## TASK REQUIREMENTS:
In the listing below, locate the line containing "4. any card" and copy it and every line after it through the end, exactly as written, leaving out any pictures.

## RECORDS FOR THIS TASK:
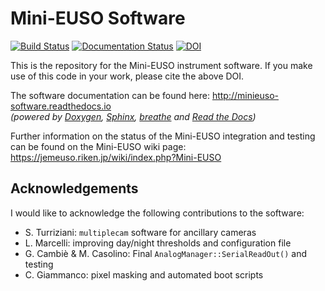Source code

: Mini-EUSO Software
===================
[![Build Status](https://travis-ci.org/cescalara/minieuso_cpu.svg?branch=master)](https://travis-ci.org/cescalara/minieuso_cpu) [![Documentation Status](https://readthedocs.org/projects/minieuso-software/badge/?version=latest)](http://minieuso-software.readthedocs.io/en/latest/?badge=latest) [![DOI](https://zenodo.org/badge/72226620.svg)](https://zenodo.org/badge/latestdoi/72226620)

This is the repository for the Mini-EUSO instrument software. If you make use of this code in your work, please cite the above DOI.

The software documentation can be found here: http://minieuso-software.readthedocs.io  
*(powered by [Doxygen](http://www.stack.nl/~dimitri/doxygen/), [Sphinx](http://www.sphinx-doc.org/), [breathe](https://breathe.readthedocs.io) and [Read the Docs](https://readthedocs.org/))*

Further information on the status of the Mini-EUSO integration and testing can be found on the Mini-EUSO wiki page: https://jemeuso.riken.jp/wiki/index.php?Mini-EUSO

Acknowledgements
----------------

I would like to acknowledge the following contributions to the software:
* S. Turriziani: `multiplecam` software for ancillary cameras
* L. Marcelli: improving day/night thresholds and configuration file
* G. Cambiè & M. Casolino: Final `AnalogManager::SerialReadOut()` and testing
* C. Giammanco: pixel masking and automated boot scripts
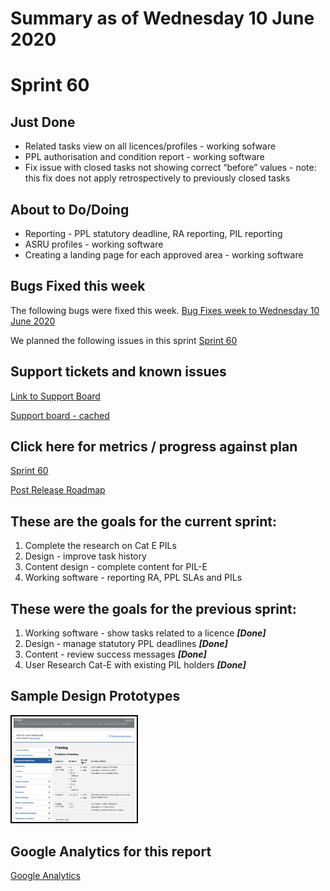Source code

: # Summary as of Wednesday 10 June 2020 

# Sprint 60

## Just Done
* Related tasks view on all licences/profiles - working sofware
* PPL authorisation and condition report - working software
* Fix issue with closed tasks not showing correct “before” values - note: this fix does not apply retrospectively to previously closed tasks

## About to Do/Doing
* Reporting - PPL statutory deadline, RA reporting, PIL reporting
* ASRU profiles - working software
* Creating a landing page for each approved area - working software

## Bugs Fixed this week
The following bugs were fixed this week.
[Bug Fixes week to Wednesday 10 June 2020](graphs/bugs10062020.png)

We planned the following issues in this sprint 
[Sprint 60](graphs/sprint10062020.png)

## Support tickets and known issues
[Link to Support Board](https://collaboration.homeoffice.gov.uk/jira/secure/RapidBoard.jspa?rapidView=1717&selectedIssue=ASSB-253)

[Support board - cached](graphs/supportBoard10062020.png)

## Click here for metrics / progress against plan
[Sprint 60](graphs/progress10062020.png)

[Post Release Roadmap](graphs/roadmap10062020.png)

## These are the goals for the current sprint:

1. Complete the research on Cat E PILs 
2. Design - improve task history 
3. Content design - complete content for PIL-E 
4. Working software - reporting RA, PPL SLAs and PILs

## These were the goals for the previous sprint:

1. Working software - show tasks related to a licence ***[Done]*** 
2. Design - manage statutory PPL deadlines ***[Done]***
3. Content - review success messages ***[Done]***
4. User Research Cat-E with existing PIL holders ***[Done]***

## Sample Design Prototypes
<a href="graphs/proto1_10062020.png"><img src="graphs/proto1_10062020.png" alt="HTML5 Icon" width="200" style="border:2px solid black"></a>
<br>


## Google Analytics for this report
[Google Analytics](graphs/GA10062020.png)

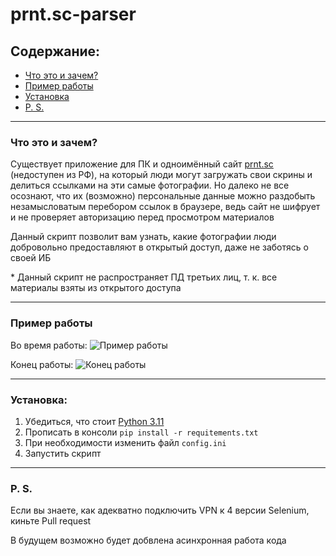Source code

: # prnt.sc-parser

## Содержание:
- [Что это и зачем?](#что-это-и-зачем)
- [Пример работы](#пример-работы)
- [Установка](#установка)
- [P. S.](#ps)

---
### Что это и зачем?
Существует приложение для ПК и одноимённый сайт [prnt.sc](https://prnt.sc/) (недоступен из РФ), на который люди могут загружать свои скрины и делиться ссылками на эти самые фотографии. Но далеко не все осознают, что их (возможно) персональные данные можно раздобыть незамысловатым перебором ссылок в браузере, ведь сайт не шифрует и не проверяет авторизацию перед просмотром материалов

Данный скрипт позволит вам узнать, какие фотографии люди добровольно предоставляют в открытый доступ, даже не заботясь о своей ИБ

\* Данный скрипт не распространяет ПД третьих лиц, т. к. все материалы взяты из открытого доступа

---
### Пример работы
Во время работы:
![Пример работы](https://github.com/medwuu/prnt.sc-parser/assets/91782808/eb3aaf00-8bdc-47aa-b267-77aeadbc731a)

Конец работы:
![Конец работы](https://github.com/medwuu/prnt.sc-parser/assets/91782808/8dea79ae-0b10-4614-8769-ee27f8f1ff21)

---
### Установка:
1. Убедиться, что стоит [Python 3.11](https://www.python.org/downloads/)
2. Прописать в консоли `pip install -r requitements.txt`
3. При необходимости изменить файл `config.ini`
4. Запустить скрипт

---
### P. S.
Если вы знаете, как адекватно подключить VPN к 4 версии Selenium, киньте Pull request

В будущем возможно будет добвлена асинхронная работа кода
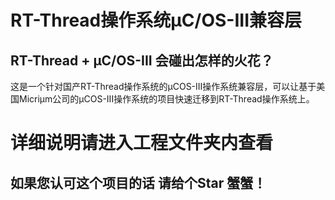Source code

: # RT-Thread操作系统μC/OS-III兼容层
## RT-Thread + μC/OS-III 会碰出怎样的火花？
这是一个针对国产RT-Thread操作系统的μCOS-III操作系统兼容层，可以让基于美国Micriμm公司的μCOS-III操作系统的项目快速迁移到RT-Thread操作系统上。



# 详细说明请进入工程文件夹内查看


## 如果您认可这个项目的话 请给个Star 蟹蟹！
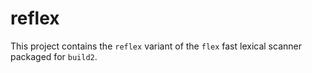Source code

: # reflex

This project contains the `reflex` variant of the `flex` fast lexical scanner
packaged for `build2`.
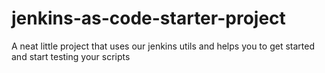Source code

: # jenkins-as-code-starter-project
A neat little project that uses our jenkins utils and helps you  to get started and start testing your scripts
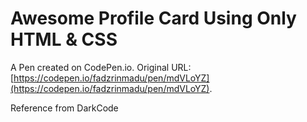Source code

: # Awesome Profile Card Using Only HTML & CSS

A Pen created on CodePen.io. Original URL: [https://codepen.io/fadzrinmadu/pen/mdVLoYZ](https://codepen.io/fadzrinmadu/pen/mdVLoYZ).

Reference from DarkCode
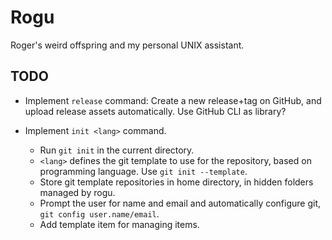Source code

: Rogu
====

Roger's weird offspring and my personal UNIX assistant.


TODO
----

* Implement `release` command:
  Create a new release+tag on GitHub, and upload release
  assets automatically. Use GitHub CLI as library?

* Implement `init <lang>` command.
    * Run `git init` in the current directory.
    * `<lang>` defines the git template to use for the
      repository, based on programming language.
      Use `git init --template`.
    * Store git template repositories in home directory, in
      hidden folders managed by rogu.
    * Prompt the user for name and email and automatically
      configure git, `git config user.name/email`.
    * Add template item for managing items.
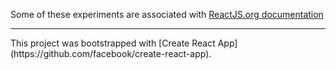 Some of these experiments are associated with [ReactJS.org documentation](https://reactjs.org/docs/)


<hr />
This project was bootstrapped with [Create React App](https://github.com/facebook/create-react-app).
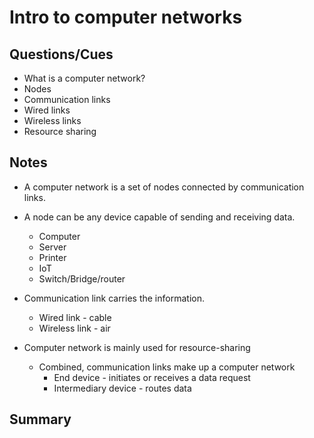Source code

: # Intro to computer networks

## Questions/Cues

- What is a computer network?
- Nodes
- Communication links
- Wired links
- Wireless links
- Resource sharing

## Notes

- A computer network is a set of nodes connected by communication links.
- A node can be any device capable of sending and receiving data.
  - Computer
  - Server
  - Printer
  - IoT
  - Switch/Bridge/router

- Communication link carries the information.
  - Wired link - cable
  - Wireless link - air

- Computer network is mainly used for resource-sharing
  - Combined, communication links make up a computer network
    - End device - initiates or receives a data request
    - Intermediary device - routes data

## Summary
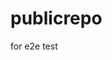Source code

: # publicrepo
for e2e test



































































































































































































































































































































































































































































































































































































































































































































































































































































































































































































































































































































































































































































































































































































































































































































































































































































































































































































































































































































































































































































































































































































































































































































































































































































































































































































































































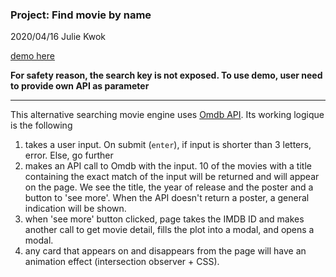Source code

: ### Project: Find movie by name

2020/04/16 Julie Kwok

[demo here](https://julienemo.github.io/thp_next_9/)

**For safety reason, the search key is not exposed. To use demo, user need to provide own API as parameter**

* * *
This alternative searching movie engine uses [Omdb API](http://www.omdbapi.com/). Its working logique is the following

1. takes a user input. On submit (`enter`), if input is shorter than 3 letters, error. Else, go further
2. makes an API call to Omdb with the input. 10 of the movies with a title containing the exact match of the input will be returned and will appear on the page. We see the title, the year of release and the poster and a button to 'see more'. When the API doesn't return a poster, a general indication will be shown.
3. when 'see more' button clicked, page takes the IMDB ID and makes another call to get movie detail, fills the plot into a modal, and opens a modal.
4. any card that appears on and disappears from the page will have an animation effect (intersection observer + CSS).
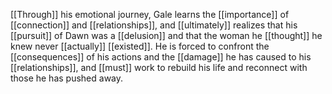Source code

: [[Through]] his emotional journey, Gale learns the [[importance]] of [[connection]] and [[relationships]], and [[ultimately]] realizes that his [[pursuit]] of Dawn was a [[delusion]] and that the woman he [[thought]] he knew never [[actually]] [[existed]]. He is forced to confront the [[consequences]] of his actions and the [[damage]] he has caused to his [[relationships]], and [[must]] work to rebuild his life and reconnect with those he has pushed away.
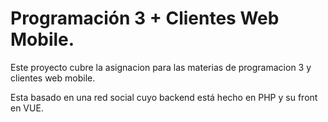 # Programación 3 + Clientes Web Mobile.

Este proyecto cubre la asignacion para las materias de programacion 3 y clientes web mobile.

Esta basado en una red social cuyo backend está hecho en PHP y su front en VUE.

## EXERCISE ANSWER:
4. any card that appears on and disappears from the page will have an animation effect (intersection observer + CSS).
Source code

: [[Through]] his emotional journey, Gale learns the [[importance]] of [[connection]] and [[relationships]], and [[ultimately]] realizes that his [[pursuit]] of Dawn was a [[delusion]] and that the woman he [[thought]] he knew never [[actually]] [[existed]]. He is forced to confront the [[consequences]] of his actions and the [[damage]] he has caused to his [[relationships]], and [[must]] work to rebuild his life and reconnect with those he has pushed away.
 # Programación 3 + Clientes Web Mobile.

Este proyecto cubre la asignacion para las materias de programacion 3 y clientes web mobile.

Esta basado en una red social cuyo backend está hecho en PHP y su front en VUE.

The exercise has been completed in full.